Segment Start: Records provided
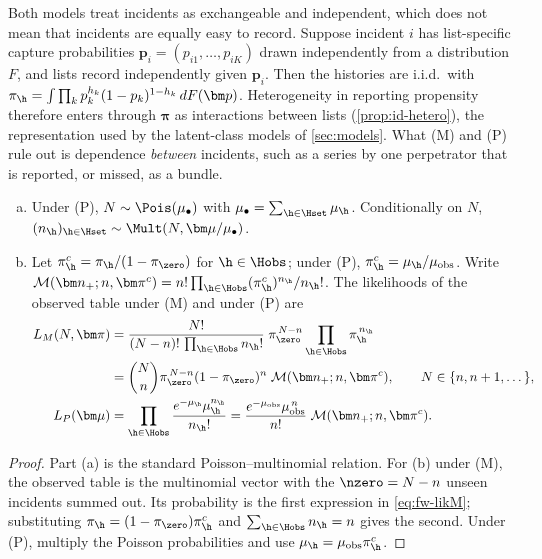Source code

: Both models treat incidents as exchangeable and independent, which does not mean that incidents are equally easy to record. Suppose incident $i$ has list-specific capture probabilities $\bm p_i=(p_{i1},\dots,p_{iK})$ drawn independently from a distribution $F$, and lists record independently given $\bm p_i$. Then the histories are i.i.d.\ with $\pi_{\h}=\int\prod_k p_k^{h_k}(1-p_k)^{1-h_k}\,dF(\bm p)$. Heterogeneity in reporting propensity therefore enters through $\bm\pi$ as interactions between lists (\cref{prop:id-hetero}), the representation used by the latent-class models of \cref{sec:models}. What (M) and (P) rule out is dependence \emph{between} incidents, such as a series by one perpetrator that is reported, or missed, as a bundle.

\begin{lemma}\label{lem:fw-factor}
\leavevmode
\begin{enumerate}[(a)]
  \item Under (P), $N\sim\Pois(\mu_\bullet)$ with $\mu_\bullet=\sum_{\h\in\Hset}\mu_{\h}$. Conditionally on $N$, $(n_{\h})_{\h\in\Hset}\sim\Mult(N,\bm\mu/\mu_\bullet)$.
  \item Let $\pi^c_{\h}=\pi_{\h}/(1-\pi_{\zero})$ for $\h\in\Hobs$; under (P), $\pi^c_{\h}=\mu_{\h}/\mu_{\mathrm{obs}}$. Write $\mathcal M(\bm n_+;n,\bm\pi^c)=n!\prod_{\h\in\Hobs}(\pi^c_{\h})^{n_{\h}}/n_{\h}!$. The likelihoods of the observed table under (M) and under (P) are
  \begin{align}
    L_M(N,\bm\pi)
      &=\frac{N!}{(N-n)!\,\prod_{\h\in\Hobs}n_{\h}!}\;\pi_{\zero}^{\,N-n}\prod_{\h\in\Hobs}\pi_{\h}^{\,n_{\h}}\notag\\
      &=\binom{N}{n}\pi_{\zero}^{\,N-n}(1-\pi_{\zero})^{n}\;\mathcal M(\bm n_+;n,\bm\pi^c),\qquad N\in\{n,n+1,\dots\},\label{eq:fw-likM}\\
    L_P(\bm\mu)
      &=\prod_{\h\in\Hobs}\frac{e^{-\mu_{\h}}\mu_{\h}^{n_{\h}}}{n_{\h}!}
       =\frac{e^{-\mu_{\mathrm{obs}}}\mu_{\mathrm{obs}}^{\,n}}{n!}\;\mathcal M(\bm n_+;n,\bm\pi^c).\label{eq:fw-likP}
  \end{align}
\end{enumerate}
\end{lemma}

\begin{proof}
Part (a) is the standard Poisson--multinomial relation. For (b) under (M), the observed table is the multinomial vector with the $\nzero=N-n$ unseen incidents summed out. Its probability is the first expression in \eqref{eq:fw-likM}; substituting $\pi_{\h}=(1-\pi_{\zero})\pi^c_{\h}$ and $\sum_{\h\in\Hobs}n_{\h}=n$ gives the second. Under (P), multiply the Poisson probabilities and use $\mu_{\h}=\mu_{\mathrm{obs}}\pi^c_{\h}$.
\end{proof}

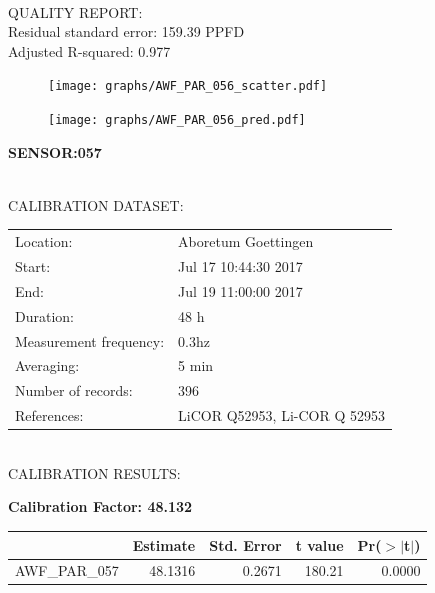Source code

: \documentclass[oneside]{report}
\begin{document}
\hrulefill\\
QUALITY REPORT:\\
Residual standard error: 159.39 PPFD\\
Adjusted R-squared: 0.977



\begin{figure}[H]
  \centering
  \texttt{[image: graphs/AWF\_PAR\_056\_scatter.pdf]}
\end{figure}




\begin{figure}[H]
  \centering
  \texttt{[image: graphs/AWF\_PAR\_056\_pred.pdf]}
\end{figure}

\pagebreak


\begin{center}
\large{\textbf{SENSOR:057}}\\
\end{center}

\hrulefill\\
CALIBRATION DATASET:\\
\begin{table}[h!]
  \centering
  \label{tab:table1}
  \begin{tabular}{ll}
    Location: & Aboretum Goettingen\\ 
    
    
    Start:  & Jul 17 10:44:30 2017 \\
    End:   & Jul 19 11:00:00 2017\\ 
    Duration: & 48 h\\
    Measurement frequency: & 0.3hz\\
    Averaging:  &5 min\\
    Number of records: & 396 \\
    References: & LiCOR Q52953, Li-COR Q 52953 \\
  \end{tabular}
\end{table}

\hrulefill\\
CALIBRATION RESULTS:\\


\begin{center}
\textbf{\large{Calibration Factor: 48.132}}\\
\end{center}
\begin{table}[ht]
\centering
\begin{tabular}{rrrrr}
  \hline
 & Estimate & Std. Error & t value & Pr($>$$|$t$|$) \\ 
  \hline
AWF\_PAR\_057 & 48.1316 & 0.2671 & 180.21 & 0.0000 \\ 
   \hline
\end{tabular}
\end{table}
\end{document}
Segment End: Records provided
Work to complete:
If a line above holds the string "likM", return it as it stands.

Output for this task:
      &=\binom{N}{n}\pi_{\zero}^{\,N-n}(1-\pi_{\zero})^{n}\;\mathcal M(\bm n_+;n,\bm\pi^c),\qquad N\in\{n,n+1,\dots\},\label{eq:fw-likM}\\
Part (a) is the standard Poisson--multinomial relation. For (b) under (M), the observed table is the multinomial vector with the $\nzero=N-n$ unseen incidents summed out. Its probability is the first expression in \eqref{eq:fw-likM}; substituting $\pi_{\h}=(1-\pi_{\zero})\pi^c_{\h}$ and $\sum_{\h\in\Hobs}n_{\h}=n$ gives the second. Under (P), multiply the Poisson probabilities and use $\mu_{\h}=\mu_{\mathrm{obs}}\pi^c_{\h}$.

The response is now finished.